Exercise aim:
Starting with the line containing "console.error (line 34)" and going on through the line containing "40, 76, 82)", return the lines of the data below exactly, and only those.

Exercise data:
== Segment start ==
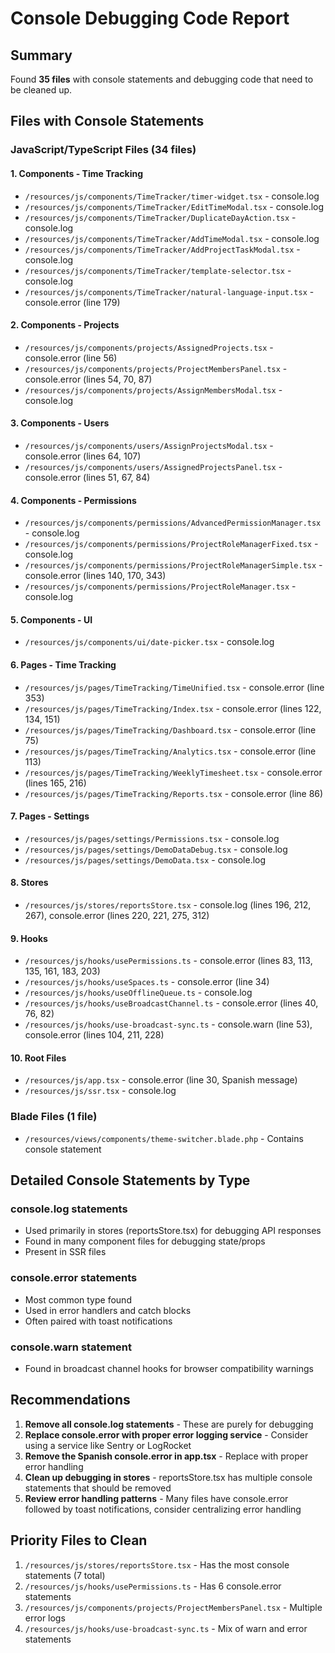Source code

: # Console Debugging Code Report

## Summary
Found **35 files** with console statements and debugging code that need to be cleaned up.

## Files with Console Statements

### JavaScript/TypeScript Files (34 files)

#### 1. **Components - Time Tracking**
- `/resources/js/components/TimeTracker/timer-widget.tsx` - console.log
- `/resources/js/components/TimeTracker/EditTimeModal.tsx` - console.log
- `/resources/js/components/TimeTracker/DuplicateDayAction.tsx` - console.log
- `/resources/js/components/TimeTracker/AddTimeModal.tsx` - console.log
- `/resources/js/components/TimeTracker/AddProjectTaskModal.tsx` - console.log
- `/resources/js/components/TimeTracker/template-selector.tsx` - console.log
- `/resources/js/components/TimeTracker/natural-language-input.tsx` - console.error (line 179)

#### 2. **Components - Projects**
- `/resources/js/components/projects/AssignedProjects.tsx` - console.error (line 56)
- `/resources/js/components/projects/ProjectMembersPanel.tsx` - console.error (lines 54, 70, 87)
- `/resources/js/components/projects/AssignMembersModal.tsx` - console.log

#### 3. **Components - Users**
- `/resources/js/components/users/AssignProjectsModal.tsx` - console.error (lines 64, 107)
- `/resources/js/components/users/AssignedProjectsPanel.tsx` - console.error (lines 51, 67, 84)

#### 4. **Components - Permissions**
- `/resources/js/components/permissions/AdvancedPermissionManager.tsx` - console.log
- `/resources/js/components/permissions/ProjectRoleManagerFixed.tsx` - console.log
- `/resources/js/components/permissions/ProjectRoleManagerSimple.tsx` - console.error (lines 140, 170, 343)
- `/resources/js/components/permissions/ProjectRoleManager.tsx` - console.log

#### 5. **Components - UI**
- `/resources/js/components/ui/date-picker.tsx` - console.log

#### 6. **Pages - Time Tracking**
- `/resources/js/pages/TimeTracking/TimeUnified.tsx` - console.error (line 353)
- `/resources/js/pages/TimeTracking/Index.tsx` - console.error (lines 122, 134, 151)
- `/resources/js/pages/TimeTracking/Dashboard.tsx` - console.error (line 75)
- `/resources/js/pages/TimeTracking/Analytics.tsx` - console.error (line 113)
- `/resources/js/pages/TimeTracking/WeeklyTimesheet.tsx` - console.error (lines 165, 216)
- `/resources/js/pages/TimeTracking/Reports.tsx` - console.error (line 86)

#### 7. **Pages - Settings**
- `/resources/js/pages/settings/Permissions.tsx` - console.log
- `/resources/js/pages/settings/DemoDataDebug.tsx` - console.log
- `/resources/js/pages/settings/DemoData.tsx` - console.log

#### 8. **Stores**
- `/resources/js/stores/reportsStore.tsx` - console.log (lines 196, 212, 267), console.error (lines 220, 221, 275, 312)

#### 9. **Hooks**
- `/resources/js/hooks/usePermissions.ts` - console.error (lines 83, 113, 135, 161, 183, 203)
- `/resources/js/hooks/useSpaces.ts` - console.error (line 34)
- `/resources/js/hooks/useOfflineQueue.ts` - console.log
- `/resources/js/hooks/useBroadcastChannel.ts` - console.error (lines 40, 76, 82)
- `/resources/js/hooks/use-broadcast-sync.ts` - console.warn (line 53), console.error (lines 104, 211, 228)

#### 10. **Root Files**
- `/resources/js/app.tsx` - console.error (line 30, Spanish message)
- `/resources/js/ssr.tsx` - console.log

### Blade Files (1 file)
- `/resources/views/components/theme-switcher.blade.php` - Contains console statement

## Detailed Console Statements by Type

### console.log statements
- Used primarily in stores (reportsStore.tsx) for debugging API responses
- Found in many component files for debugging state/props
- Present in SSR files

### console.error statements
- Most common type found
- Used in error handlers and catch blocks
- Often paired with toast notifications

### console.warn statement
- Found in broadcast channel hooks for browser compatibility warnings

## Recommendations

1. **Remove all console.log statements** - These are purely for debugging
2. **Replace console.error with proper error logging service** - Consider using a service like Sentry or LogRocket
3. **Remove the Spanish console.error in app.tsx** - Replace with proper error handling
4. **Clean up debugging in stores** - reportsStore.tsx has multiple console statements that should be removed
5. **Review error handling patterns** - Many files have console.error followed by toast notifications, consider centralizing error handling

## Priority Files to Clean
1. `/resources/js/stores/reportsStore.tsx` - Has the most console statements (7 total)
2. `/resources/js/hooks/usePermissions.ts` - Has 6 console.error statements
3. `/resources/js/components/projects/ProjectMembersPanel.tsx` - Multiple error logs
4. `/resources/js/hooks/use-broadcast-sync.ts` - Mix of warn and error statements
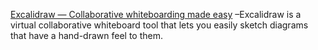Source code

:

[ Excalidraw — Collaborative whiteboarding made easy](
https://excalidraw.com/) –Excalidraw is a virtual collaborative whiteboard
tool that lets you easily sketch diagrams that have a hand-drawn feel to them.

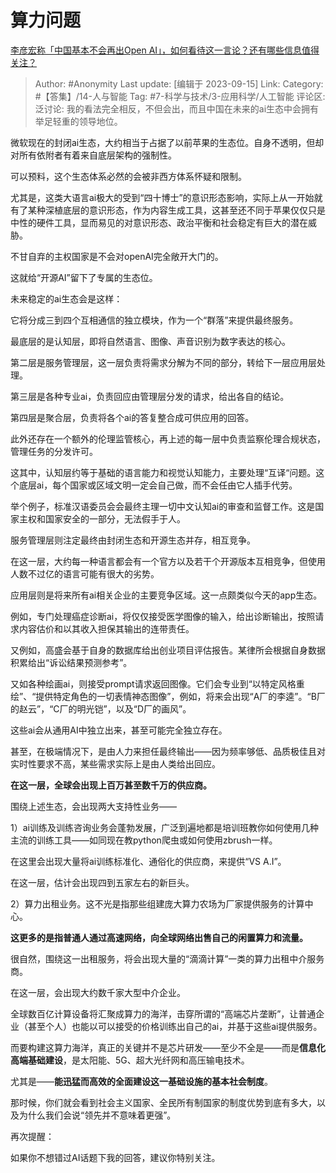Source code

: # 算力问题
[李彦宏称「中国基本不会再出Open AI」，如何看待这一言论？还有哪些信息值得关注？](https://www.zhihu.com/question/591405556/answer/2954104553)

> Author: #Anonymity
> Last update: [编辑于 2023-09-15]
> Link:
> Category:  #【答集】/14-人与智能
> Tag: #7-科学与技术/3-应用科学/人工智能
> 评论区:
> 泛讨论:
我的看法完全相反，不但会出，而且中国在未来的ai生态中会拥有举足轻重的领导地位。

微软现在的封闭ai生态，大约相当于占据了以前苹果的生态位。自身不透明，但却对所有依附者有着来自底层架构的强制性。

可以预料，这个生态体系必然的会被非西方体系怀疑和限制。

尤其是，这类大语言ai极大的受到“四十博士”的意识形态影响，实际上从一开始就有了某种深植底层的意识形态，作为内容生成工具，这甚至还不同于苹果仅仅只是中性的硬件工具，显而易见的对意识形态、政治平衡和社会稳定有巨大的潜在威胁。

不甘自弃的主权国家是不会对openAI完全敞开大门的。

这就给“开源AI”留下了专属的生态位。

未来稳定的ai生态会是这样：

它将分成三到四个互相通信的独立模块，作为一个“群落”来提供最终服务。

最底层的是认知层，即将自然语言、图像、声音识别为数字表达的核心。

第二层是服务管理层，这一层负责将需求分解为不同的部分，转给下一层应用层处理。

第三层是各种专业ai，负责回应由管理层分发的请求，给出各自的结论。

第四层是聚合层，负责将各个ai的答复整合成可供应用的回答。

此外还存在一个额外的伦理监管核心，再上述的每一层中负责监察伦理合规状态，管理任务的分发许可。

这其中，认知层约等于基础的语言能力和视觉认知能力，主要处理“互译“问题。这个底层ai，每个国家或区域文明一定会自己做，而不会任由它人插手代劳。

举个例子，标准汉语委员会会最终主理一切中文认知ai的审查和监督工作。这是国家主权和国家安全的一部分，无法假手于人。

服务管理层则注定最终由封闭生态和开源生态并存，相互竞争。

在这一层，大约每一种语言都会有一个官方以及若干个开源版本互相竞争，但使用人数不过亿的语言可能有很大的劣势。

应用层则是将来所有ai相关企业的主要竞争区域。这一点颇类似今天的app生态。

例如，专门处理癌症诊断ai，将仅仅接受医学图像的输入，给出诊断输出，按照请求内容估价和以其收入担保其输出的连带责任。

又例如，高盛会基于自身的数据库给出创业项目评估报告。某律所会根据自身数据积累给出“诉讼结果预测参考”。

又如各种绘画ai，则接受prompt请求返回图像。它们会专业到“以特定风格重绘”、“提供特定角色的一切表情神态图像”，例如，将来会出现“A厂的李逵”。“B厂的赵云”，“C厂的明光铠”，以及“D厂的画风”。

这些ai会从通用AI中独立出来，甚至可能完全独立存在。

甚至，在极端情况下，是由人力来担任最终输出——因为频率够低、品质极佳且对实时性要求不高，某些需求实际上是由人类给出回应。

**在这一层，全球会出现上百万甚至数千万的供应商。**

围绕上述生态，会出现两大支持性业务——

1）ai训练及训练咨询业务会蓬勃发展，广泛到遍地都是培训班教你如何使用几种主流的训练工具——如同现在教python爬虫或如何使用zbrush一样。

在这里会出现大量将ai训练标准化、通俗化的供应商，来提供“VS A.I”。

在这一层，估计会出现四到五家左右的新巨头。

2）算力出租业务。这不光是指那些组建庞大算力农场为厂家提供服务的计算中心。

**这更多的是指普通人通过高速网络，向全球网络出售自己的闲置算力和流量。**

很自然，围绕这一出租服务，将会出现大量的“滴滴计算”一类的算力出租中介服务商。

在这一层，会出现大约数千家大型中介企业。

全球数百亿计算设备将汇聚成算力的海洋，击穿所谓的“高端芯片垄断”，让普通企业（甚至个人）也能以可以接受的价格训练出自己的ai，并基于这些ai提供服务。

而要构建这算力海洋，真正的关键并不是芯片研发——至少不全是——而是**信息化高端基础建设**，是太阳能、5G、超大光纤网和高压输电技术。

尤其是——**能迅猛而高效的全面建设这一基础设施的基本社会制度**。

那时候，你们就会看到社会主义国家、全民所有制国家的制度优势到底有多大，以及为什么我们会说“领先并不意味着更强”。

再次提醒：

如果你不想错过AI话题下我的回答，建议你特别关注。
== Segment end ==
Exercise output:
- `/resources/js/hooks/useSpaces.ts` - console.error (line 34)
- `/resources/js/hooks/useOfflineQueue.ts` - console.log
- `/resources/js/hooks/useBroadcastChannel.ts` - console.error (lines 40, 76, 82)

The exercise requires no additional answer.